9.11.14

O que SEI dos HOMENZINHOS

Era um daqueles lugares em que se passava para o outro lado. Não pelo tronco oco de uma árvore mas através de uma greta na parede, de um buraco na base de uma gaveta, ou no interstício manhoso do parquet da sala que deixava antever uma fenda. O outro território tinha uma dimensão que se assemelhava ao desdobramento mental daquela parte onírica de nós mesmos. A entrada, secreta, acabou por ser um buraco no fundo de uma gaveta, com uma gravata agrafada, por onde se podia deslizar até outro buraco que servia de passagem para o mundo onírico das experiências. Aí, era permitido realizar todos os actos que a consciência humana reprovava, explorar arrebatamentos de euforia física e mental inesquecíveis, cometer todos os crimes sádicos reprováveis à luz do homem médio moral, extasiar-se com o prazer extremo dos vícios lúdicos impolutos da vida. Tudo, numa versão diminuta da consciência onde a preocupação ética aparecia diluída numa luta totalmente desprovida de sentimentos, fumando Camel sem pudor, tendo como motor impulsionador dos actos, os instintos básicos da própria sobrevivência narcisista.
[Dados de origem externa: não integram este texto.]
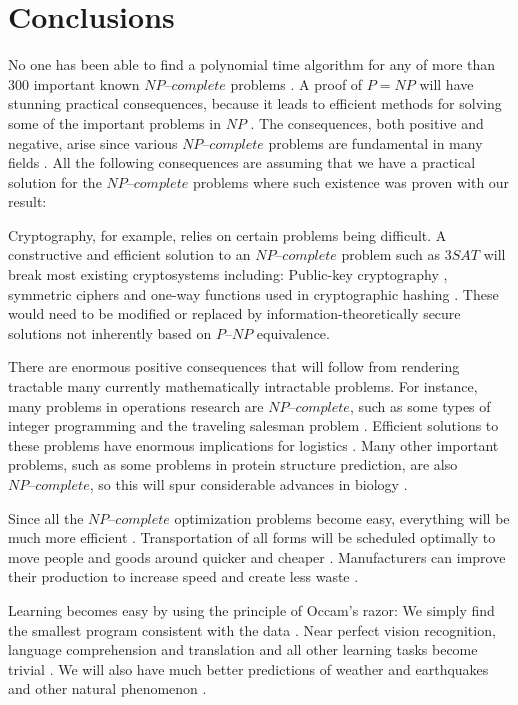\documentclass[a4paper,UKenglish,cleveref, autoref]{lipics-v2019}
\begin{document}
\section{Conclusions}

No one has been able to find a polynomial time algorithm for any of more than $300$ important known $\textit{NP--complete}$ problems \cite{GJ79}. A proof of $P = NP$ will have stunning practical consequences, because it leads to efficient methods for solving some of the important problems in $NP$ \cite{CS00}. The consequences, both positive and negative, arise since various $\textit{NP--complete}$ problems are fundamental in many fields \cite{CS00}. All the following consequences are assuming that we have a practical solution for the $\textit{NP--complete}$ problems where such existence was proven with our result:

Cryptography, for example, relies on certain problems being difficult. A constructive and efficient solution to an $\textit{NP--complete}$ problem such as $3SAT$ will break most existing cryptosystems including: Public-key cryptography \cite{HW97}, symmetric ciphers \cite{MM00} and one-way functions used in cryptographic hashing \cite{DKV07}. These would need to be modified or replaced by information-theoretically secure solutions not inherently based on $\textit{P--NP}$ equivalence.

There are enormous positive consequences that will follow from rendering tractable many currently mathematically intractable problems. For instance, many problems in operations research are $\textit{NP--complete}$, such as some types of integer programming and the traveling salesman problem \cite{GJ79}. Efficient solutions to these problems have enormous implications for logistics \cite{CS00}. Many other important problems, such as some problems in protein structure prediction, are also $\textit{NP--complete}$, so this will spur considerable advances in biology \cite{BL98}.

Since all the $\textit{NP--complete}$ optimization problems become easy, everything will be much more efficient \cite{LF09}. Transportation of all forms will be scheduled optimally to move people and goods around quicker and cheaper \cite{LF09}. Manufacturers can improve their production to increase speed and create less waste \cite{LF09}.

Learning becomes easy by using the principle of Occam's razor: We simply find the smallest program consistent with the data \cite{LF09}. Near perfect vision recognition, language comprehension and translation and all other learning tasks become trivial \cite{LF09}. We will also have much better predictions of weather and earthquakes and other natural phenomenon \cite{LF09}.
\end{document}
Este recanto do mundo era habitado por pequenos homenzinhos, todos idênticos, de fato cinzento, camisa branca, gravata escura e chapéu de aba ao lado, como os actores de cinema dos anos 50 e 60. Actuavam em cumplicidade com o narrador, invadindo a sua privacidade com despudor, personificando as luxúrias e os desejos que a cobardia sempre haviam recalcado no fundo da consciência, quando os afloramentos surgiam para dar luz às suas fantasias. Dotados de um quadro secundário de narcisismo freudiano, os pequenos homenzinhos entendiam as pessoas não como um fim em si próprias mas como um meio ao serviço dos fins egoístas e narcisistas de si mesmos. Por isso, não mediam a harmonia, caindo fora dos ritmos habituais da tranquilidade, entretendo-se "com qualquer coisa", mesmo que isso significasse metamorfosear o narrador num desorientado insecto kafkiano que no lugar dos braços tinha apêndices, "enfiando-se na cama como uma barata se enfia numa greta" deslocada. 
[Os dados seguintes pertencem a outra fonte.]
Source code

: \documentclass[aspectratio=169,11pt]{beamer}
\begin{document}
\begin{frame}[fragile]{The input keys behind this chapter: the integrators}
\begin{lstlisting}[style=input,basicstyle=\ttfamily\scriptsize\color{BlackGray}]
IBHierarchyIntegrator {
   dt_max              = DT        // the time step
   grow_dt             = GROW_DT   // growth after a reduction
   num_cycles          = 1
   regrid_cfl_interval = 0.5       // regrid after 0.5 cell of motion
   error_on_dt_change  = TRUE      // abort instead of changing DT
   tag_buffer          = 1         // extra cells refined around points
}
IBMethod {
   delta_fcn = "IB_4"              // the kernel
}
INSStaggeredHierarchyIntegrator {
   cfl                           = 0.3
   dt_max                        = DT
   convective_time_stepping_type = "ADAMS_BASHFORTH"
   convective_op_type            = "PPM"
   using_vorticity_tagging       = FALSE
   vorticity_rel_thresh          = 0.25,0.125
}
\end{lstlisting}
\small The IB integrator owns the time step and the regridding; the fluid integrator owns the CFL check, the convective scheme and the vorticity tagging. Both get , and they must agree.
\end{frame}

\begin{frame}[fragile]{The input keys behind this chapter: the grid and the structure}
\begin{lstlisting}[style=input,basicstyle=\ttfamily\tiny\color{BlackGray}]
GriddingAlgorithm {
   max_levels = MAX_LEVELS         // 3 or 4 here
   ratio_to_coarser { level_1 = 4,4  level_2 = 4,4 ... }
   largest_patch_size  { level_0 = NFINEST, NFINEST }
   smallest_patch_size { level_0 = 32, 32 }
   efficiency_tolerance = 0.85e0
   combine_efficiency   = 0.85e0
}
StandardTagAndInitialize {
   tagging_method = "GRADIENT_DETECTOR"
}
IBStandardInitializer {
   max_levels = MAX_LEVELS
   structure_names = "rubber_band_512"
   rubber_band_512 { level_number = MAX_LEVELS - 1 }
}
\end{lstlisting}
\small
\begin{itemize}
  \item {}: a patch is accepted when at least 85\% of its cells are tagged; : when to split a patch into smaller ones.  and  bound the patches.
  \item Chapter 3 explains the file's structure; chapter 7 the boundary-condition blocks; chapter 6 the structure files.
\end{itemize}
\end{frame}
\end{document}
Envolvido num mundo fechado, e com uma réplica que o faz experimentar ver o mundo através dos seus olhos, a vida do narrador depressa se transforma num pesadelo, com uma súbita combinação de álcool, sexo, nicotina e incitamentos para matar percorrendo caminhos entre escombros e ervas daninhas "com um efeito semelhante ao da câmara escondida de cinema que tinha a capacidade de desfrutar de tudo aquilo que a vida lhe oferecia", observando tudo com uma enorme estranheza.
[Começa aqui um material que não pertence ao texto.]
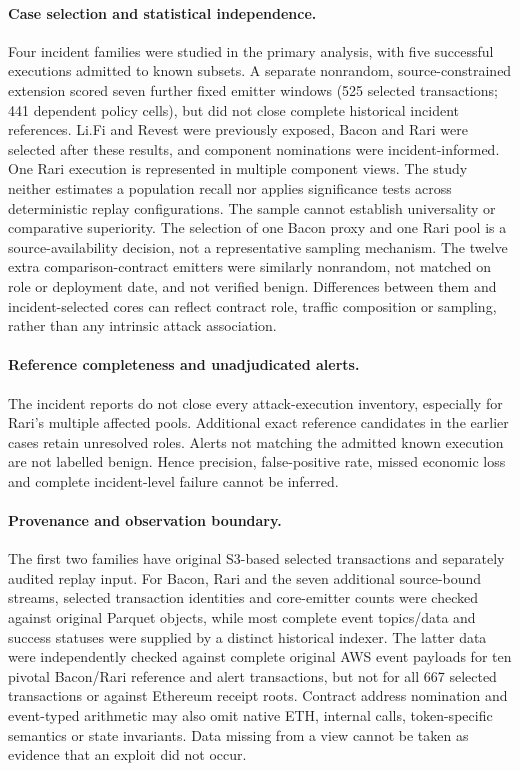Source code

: \documentclass[preprint,12pt,authoryear]{elsarticle}
\begin{document}
\paragraph{Case selection and statistical independence.} Four incident families were studied in the primary analysis, with five successful executions admitted to known subsets. A separate nonrandom, source-constrained extension scored seven further fixed emitter windows (525 selected transactions; 441 dependent policy cells), but did not close complete historical incident references. Li.Fi and Revest were previously exposed, Bacon and Rari were selected after these results, and component nominations were incident-informed. One Rari execution is represented in multiple component views. The study neither estimates a population recall nor applies significance tests across deterministic replay configurations. The sample cannot establish universality or comparative superiority. The selection of one Bacon proxy and one Rari pool is a source-availability decision, not a representative sampling mechanism. The twelve extra comparison-contract emitters were similarly nonrandom, not matched on role or deployment date, and not verified benign. Differences between them and incident-selected cores can reflect contract role, traffic composition or sampling, rather than any intrinsic attack association.

\paragraph{Reference completeness and unadjudicated alerts.} The incident reports do not close every attack-execution inventory, especially for Rari's multiple affected pools. Additional exact reference candidates in the earlier cases retain unresolved roles. Alerts not matching the admitted known execution are not labelled benign. Hence precision, false-positive rate, missed economic loss and complete incident-level failure cannot be inferred.

\paragraph{Provenance and observation boundary.} The first two families have original S3-based selected transactions and separately audited replay input. For Bacon, Rari and the seven additional source-bound streams, selected transaction identities and core-emitter counts were checked against original Parquet objects, while most complete event topics/data and success statuses were supplied by a distinct historical indexer. The latter data were independently checked against complete original AWS event payloads for ten pivotal Bacon/Rari reference and alert transactions, but not for all 667 selected transactions or against Ethereum receipt roots. Contract address nomination and event-typed arithmetic may also omit native ETH, internal calls, token-specific semantics or state invariants. Data missing from a view cannot be taken as evidence that an exploit did not occur.
\end{document}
Fazendo inevitavelmente recordar o mundo de Alice, os homenzinhos de Lilliput e a reclusão Kafkiana de Gregor Samsa, "O que sei dos Homenzinhos" de Juan José Millás é um livro que nos reporta à fronteira ténue entre o real e o imaginário, entre a verdade e a ficção, entre o medo dos sonhos e a coragem de enaltecer aquilo que é realmente importante na vida. "O que sei dos Homenzinhos", a verdade que ocorreu, num mundo paralelo, com silêncios telepáticos, mesmo, mesmo, aqui ao lado.